▶ _WORK TO COMPLETE_
Take the lines below from the one with "View Advanced Shipping" through the one with "What a sensor" and retype them exactly. Include nothing else, and no pictures.

+--

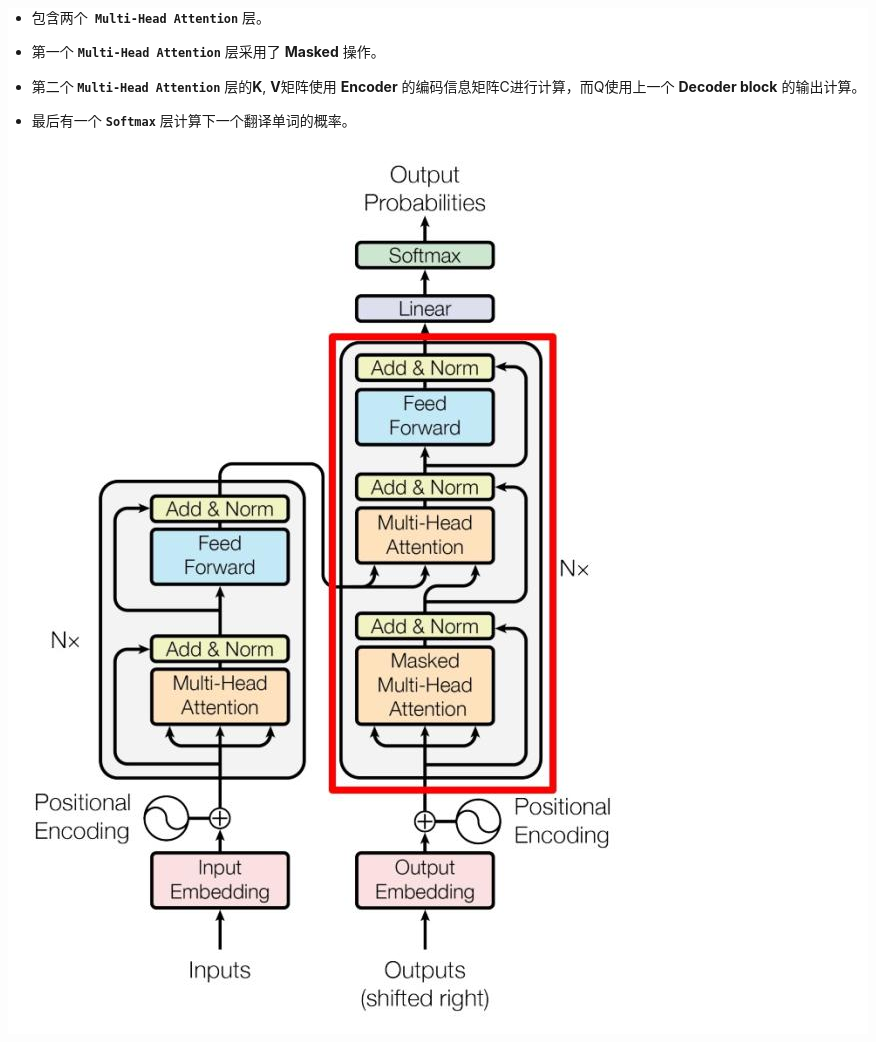 

* 包含两&#x4E2A;**` Multi-Head Attention`** 层。



* 第一个 **`Multi-Head Attention`** 层采用了 **Masked** 操作。



* 第二&#x4E2A;**&#x20;`Multi-Head Attention`** 层的**K**, **V**矩阵使用 **Encoder** 的编码信息矩阵C进行计算，而Q使用上一个 **Decoder block** 的输出计算。



* 最后有一个 **`Softmax`** 层计算下一个翻译单词的概率。



![](images/N6rHbkOcGoSTSMx3WascJbGwnLh.png)
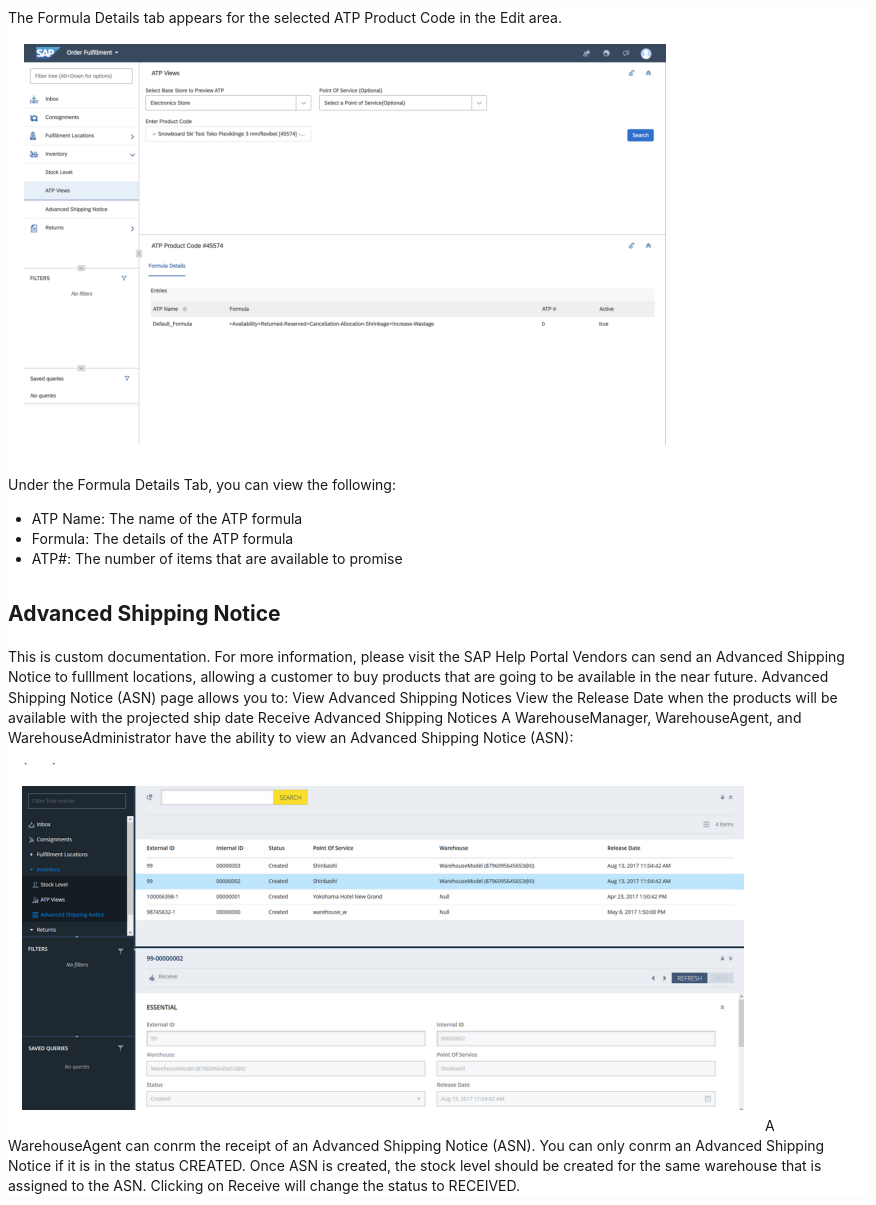 The Formula Details tab appears for the selected ATP Product Code in the Edit area.

![82_image_1.png](82_image_1.png)

Under the Formula Details Tab, you can view the following:
- ATP Name: The name of the ATP formula
- Formula: The details of the ATP formula
- ATP\#: The number of items that are available to promise

## Advanced Shipping Notice

This is custom documentation. For more information, please visit the SAP Help Portal Vendors can send an Advanced Shipping Notice to fulllment locations, allowing a customer to buy products that are going to be available in the near future. Advanced Shipping Notice (ASN) page allows you to:
View Advanced Shipping Notices View the Release Date when the products will be available with the projected ship date Receive Advanced Shipping Notices A WarehouseManager, WarehouseAgent, and WarehouseAdministrator have the ability to view an Advanced Shipping Notice (ASN):

![83_image_0.png](83_image_0.png) A WarehouseAgent can conrm the receipt of an Advanced Shipping Notice (ASN). You can only conrm an Advanced Shipping Notice if it is in the status CREATED. Once ASN is created, the stock level should be created for the same warehouse that is assigned to the ASN. Clicking on Receive will change the status to RECEIVED.

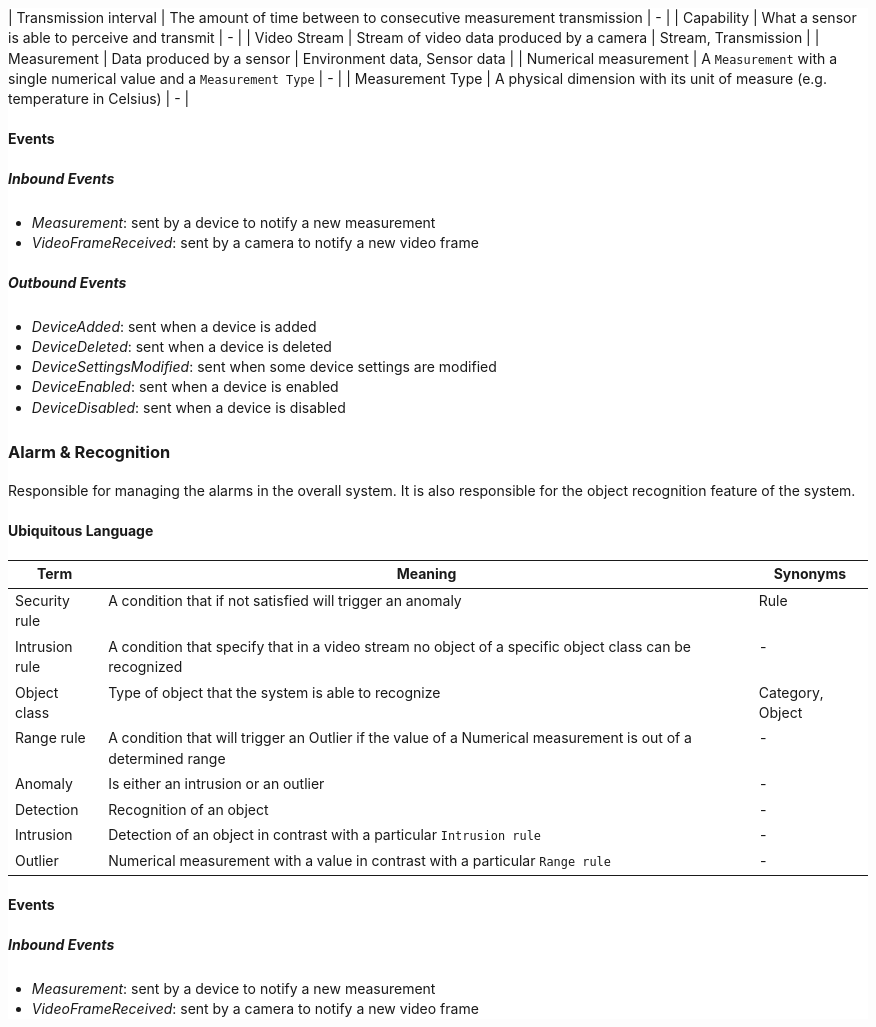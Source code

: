 | Transmission interval  | The amount of time between to consecutive measurement transmission          | -                             |
| Capability             | What a sensor is able to perceive and transmit                              | -                             |
| Video Stream           | Stream of video data produced by a camera                                   | Stream, Transmission          |
| Measurement            | Data produced by a sensor                                                   | Environment data, Sensor data |
| Numerical measurement  | A `Measurement` with a single numerical value and a `Measurement Type`      | -                             |
| Measurement Type       | A physical dimension with its unit of measure (e.g. temperature in Celsius) | -                             |

#### Events
##### Inbound Events
- *Measurement*: sent by a device to notify a new measurement
- *VideoFrameReceived*: sent by a camera to notify a new video frame
 
##### Outbound Events
- *DeviceAdded*: sent when a device is added
- *DeviceDeleted*: sent when a device is deleted
- *DeviceSettingsModified*: sent when some device settings are modified
- *DeviceEnabled*: sent when a device is enabled
- *DeviceDisabled*: sent when a device is disabled

### Alarm & Recognition
Responsible for managing the alarms in the overall system. It is also responsible for the object recognition feature of
the system.

#### Ubiquitous Language

| Term           | Meaning                                                                                                       | Synonyms         |
|----------------|---------------------------------------------------------------------------------------------------------------|------------------|
| Security rule  | A condition that if not satisfied will trigger an anomaly                                                     | Rule             |
| Intrusion rule | A condition that specify that in a video stream no object of a specific object class can be recognized        | -                |
| Object class   | Type of object that the system is able to recognize                                                           | Category, Object |
| Range rule     | A condition that will trigger an Outlier if the value of a Numerical measurement is out of a determined range | -                |
| Anomaly        | Is either an intrusion or an outlier                                                                          | -                |
| Detection      | Recognition of an object                                                                                      | -                |
| Intrusion      | Detection of an object in contrast with a particular `Intrusion rule`                                         | -                |
| Outlier        | Numerical measurement with a value in contrast with a particular `Range rule`                                 | -                |

#### Events
##### Inbound Events
- *Measurement*: sent by a device to notify a new measurement
- *VideoFrameReceived*: sent by a camera to notify a new video frame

+--

▶ _RESULT_
View Advanced Shipping Notices View the Release Date when the products will be available with the projected ship date Receive Advanced Shipping Notices A WarehouseManager, WarehouseAgent, and WarehouseAdministrator have the ability to view an Advanced Shipping Notice (ASN):

![83_image_0.png](83_image_0.png) A WarehouseAgent can conrm the receipt of an Advanced Shipping Notice (ASN). You can only conrm an Advanced Shipping Notice if it is in the status CREATED. Once ASN is created, the stock level should be created for the same warehouse that is assigned to the ASN. Clicking on Receive will change the status to RECEIVED.

Source code

: | Transmission interval  | The amount of time between to consecutive measurement transmission          | -                             |
| Capability             | What a sensor is able to perceive and transmit                              | -                             |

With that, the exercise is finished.